Her granddaughter is missing, she tells him with a concern which, unbeknownst to the detective, quickly expires.
So off Cade races to locate Mallory, a 14-year-old with Goth makeup and a congenital chip on her shoulder. Along the way, he stumbles onto the scene of a murder — turns out the victim is Mallory’s would-be stepfather — and deals with his reporter girlfriend, a macaw named Irene Adler, a bumbling deputy, the staff of a Christian camp, pot growers with automatic weapons, book-loving grandmas, a slew of Mallory’s peers, another private investigator who once shared his bed and, oh yes, a murder of crows.
It’s a lot of ground to cover, both for Cade and his inventor, Portland writer Kate Ayers. But both do a pretty good job covering all the bases.
However, simplification would have made this novel stronger. Marijuana adds nothing interesting to the plot, for instance — not even as a red herring.
The Carlton setting will intrigue readers familiar with the town and those who’ve visited the area’s many wineries. Some of the business names are real, such as Cuneo, Elk Cove and the Winemaker’s Studio. Others are entirely fictional, like the Grapevine Inn, where Cade downs an order of eggs Benedict shortly before driving to his house for a tuna sandwich (clearly, this is a fellow who indulges all his appetites).
Cade goes to many real places, too.

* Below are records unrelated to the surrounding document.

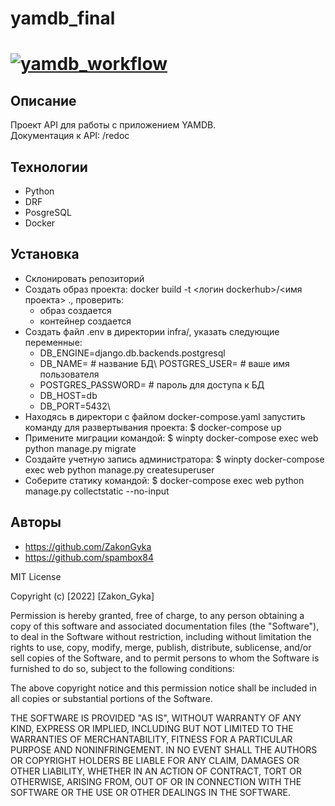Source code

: # yamdb_final
# [![yamdb_workflow](https://github.com/ZakonGyka/yamdb_final/actions/workflows/yamdb_workflow.yml/badge.svg)](https://github.com/ZakonGyka/yamdb_final/actions/workflows/yamdb_workflow.yml)
## Описание
Проект API для работы с приложением YAMDB.                
Документация к API: /redoc
## Технологии
- Python
- DRF
- PosgreSQL
- Docker
## Установка
- Склонировать репозиторий
- Создать образ проекта: docker build -t <логин dockerhub>/<имя проекта> ., проверить:
    - образ создается
    - контейнер создается
- Создать файл .env  в директории infra/, указать следующие переменные:
  - DB_ENGINE=django.db.backends.postgresql
  - DB_NAME= # название БД\ POSTGRES_USER= # ваше имя пользователя
  - POSTGRES_PASSWORD= # пароль для доступа к БД
  - DB_HOST=db
  - DB_PORT=5432\
- Находясь в директори с файлом docker-compose.yaml запустить команду для развертывания проекта: $ docker-compose up
- Примените миграции командой: $ winpty docker-compose exec web python manage.py migrate
- Создайте учетную запись администратора: $ winpty docker-compose exec web python manage.py createsuperuser
- Соберите статику командой: $ docker-compose exec web python manage.py collectstatic --no-input
## Авторы
- https://github.com/ZakonGyka
- https://github.com/spambox84

MIT License

Copyright (c) [2022] [Zakon_Gyka]

Permission is hereby granted, free of charge, to any person obtaining a copy
of this software and associated documentation files (the "Software"), to deal
in the Software without restriction, including without limitation the rights
to use, copy, modify, merge, publish, distribute, sublicense, and/or sell
copies of the Software, and to permit persons to whom the Software is
furnished to do so, subject to the following conditions:

The above copyright notice and this permission notice shall be included in all
copies or substantial portions of the Software.

THE SOFTWARE IS PROVIDED "AS IS", WITHOUT WARRANTY OF ANY KIND, EXPRESS OR
IMPLIED, INCLUDING BUT NOT LIMITED TO THE WARRANTIES OF MERCHANTABILITY,
FITNESS FOR A PARTICULAR PURPOSE AND NONINFRINGEMENT. IN NO EVENT SHALL THE
AUTHORS OR COPYRIGHT HOLDERS BE LIABLE FOR ANY CLAIM, DAMAGES OR OTHER
LIABILITY, WHETHER IN AN ACTION OF CONTRACT, TORT OR OTHERWISE, ARISING FROM,
OUT OF OR IN CONNECTION WITH THE SOFTWARE OR THE USE OR OTHER DEALINGS IN THE
SOFTWARE.
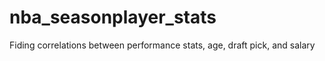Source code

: # nba_seasonplayer_stats
Fiding correlations between performance stats, age, draft pick, and salary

He heads to Hagg Lake along Highway 47 in his yellow Lamborghini to kayak with his pup, Jiggs, “a ball of furry blond wrinkles with a scowling face that says, ‘Don’t even think of petting me unless I ask you to.’”
It’s fun to imagine the many fictional sites, such as the little red convenience store at the junction. But locals will notice Cade takes Highway 240 on his way to the McMinnville hospital, a geographic incongruity. It won’t matter to far-off readers, of course, but why not just write the right route?
Other details call for major suspension of disbelief, as well. How can a recently released inmate afford a $100-a-plate winemakers’ dinner? And is Cade’s big house in Carlton or in the countryside? Its location seems to shift from chapter to chapter.
Overall, “A Murder of Crows” is not a bad read. Cade charms his way into the reader’s heart by being honest about his flaws and genuinely caring about the people he meets along the way. Besides, who could resist a guy with a wrinkly dog?
Starla Pointer is a reporter for the News-Register in McMinnville.